Would you please copy the entries exactly, leaving every picture aside?
──────── Data provided ────────
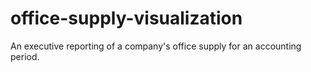 # office-supply-visualization
An executive reporting of a company's office supply for an accounting period. 
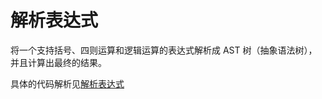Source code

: # 解析表达式

将一个支持括号、四则运算和逻辑运算的表达式解析成 AST 树（抽象语法树），并且计算出最终的结果。

具体的代码解析见[解析表达式](https://www.yuque.com/wendraw/fe/create-ast)
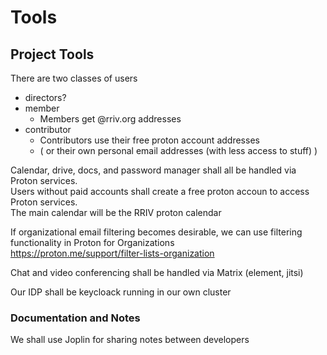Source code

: # Tools

## Project Tools

There are two classes of users

* directors?
* member
  * Members get @rriv.org addresses
* contributor
  * Contributors use their free proton account addresses
  * ( or their own personal email addresses (with less access to stuff) )

Calendar, drive, docs, and password manager shall all be handled via Proton services.\
Users without paid accounts shall create a free proton accoun to access Proton services.\
The main calendar will be the RRIV proton calendar

If organizational email filtering becomes desirable, we can use filtering functionality in Proton for Organizations\
https://proton.me/support/filter-lists-organization

Chat and video conferencing shall be handled via Matrix (element, jitsi)

Our IDP shall be keycloack running in our own cluster

### Documentation and Notes

We shall use Joplin for sharing notes between developers

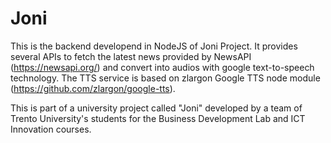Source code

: # Joni 
This is the backend developend in NodeJS of Joni Project.
It provides several APIs to fetch the latest news provided by NewsAPI (https://newsapi.org/) and convert into audios with google text-to-speech technology. 
The TTS service is based on zlargon Google TTS node module (https://github.com/zlargon/google-tts).

This is part of a university project called "Joni" developed by a team of Trento University's students for the Business Development Lab and ICT Innovation courses.  

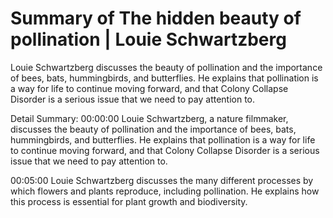 # Summary of The hidden beauty of pollination | Louie Schwartzberg

Louie Schwartzberg discusses the beauty of pollination and the importance of bees, bats, hummingbirds, and butterflies. He explains that pollination is a way for life to continue moving forward, and that Colony Collapse Disorder is a serious issue that we need to pay attention to.

Detail Summary: 
00:00:00
Louie Schwartzberg, a nature filmmaker, discusses the beauty of pollination and the importance of bees, bats, hummingbirds, and butterflies. He explains that pollination is a way for life to continue moving forward, and that Colony Collapse Disorder is a serious issue that we need to pay attention to.

00:05:00
Louie Schwartzberg discusses the many different processes by which flowers and plants reproduce, including pollination. He explains how this process is essential for plant growth and biodiversity.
────────
Written response -
 # office-supply-visualization
An executive reporting of a company's office supply for an accounting period. 
Source code

: # 解析表达式

将一个支持括号、四则运算和逻辑运算的表达式解析成 AST 树（抽象语法树），并且计算出最终的结果。

具体的代码解析见[解析表达式](https://www.yuque.com/wendraw/fe/create-ast)
Source code

: # Tools

## Project Tools

There are two classes of users

* directors?
* member
  * Members get @rriv.org addresses
* contributor
  * Contributors use their free proton account addresses
  * ( or their own personal email addresses (with less access to stuff) )

Calendar, drive, docs, and password manager shall all be handled via Proton services.\
Users without paid accounts shall create a free proton accoun to access Proton services.\
The main calendar will be the RRIV proton calendar

If organizational email filtering becomes desirable, we can use filtering functionality in Proton for Organizations\
https://proton.me/support/filter-lists-organization

Chat and video conferencing shall be handled via Matrix (element, jitsi)

Our IDP shall be keycloack running in our own cluster

### Documentation and Notes

We shall use Joplin for sharing notes between developers

Source code

: # Joni 
This is the backend developend in NodeJS of Joni Project.
It provides several APIs to fetch the latest news provided by NewsAPI (https://newsapi.org/) and convert into audios with google text-to-speech technology. 
The TTS service is based on zlargon Google TTS node module (https://github.com/zlargon/google-tts).

This is part of a university project called "Joni" developed by a team of Trento University's students for the Business Development Lab and ICT Innovation courses.  

 # Summary of The hidden beauty of pollination | Louie Schwartzberg

Louie Schwartzberg discusses the beauty of pollination and the importance of bees, bats, hummingbirds, and butterflies. He explains that pollination is a way for life to continue moving forward, and that Colony Collapse Disorder is a serious issue that we need to pay attention to.

Detail Summary: 
00:00:00
Louie Schwartzberg, a nature filmmaker, discusses the beauty of pollination and the importance of bees, bats, hummingbirds, and butterflies. He explains that pollination is a way for life to continue moving forward, and that Colony Collapse Disorder is a serious issue that we need to pay attention to.

00:05:00
Louie Schwartzberg discusses the many different processes by which flowers and plants reproduce, including pollination. He explains how this process is essential for plant growth and biodiversity.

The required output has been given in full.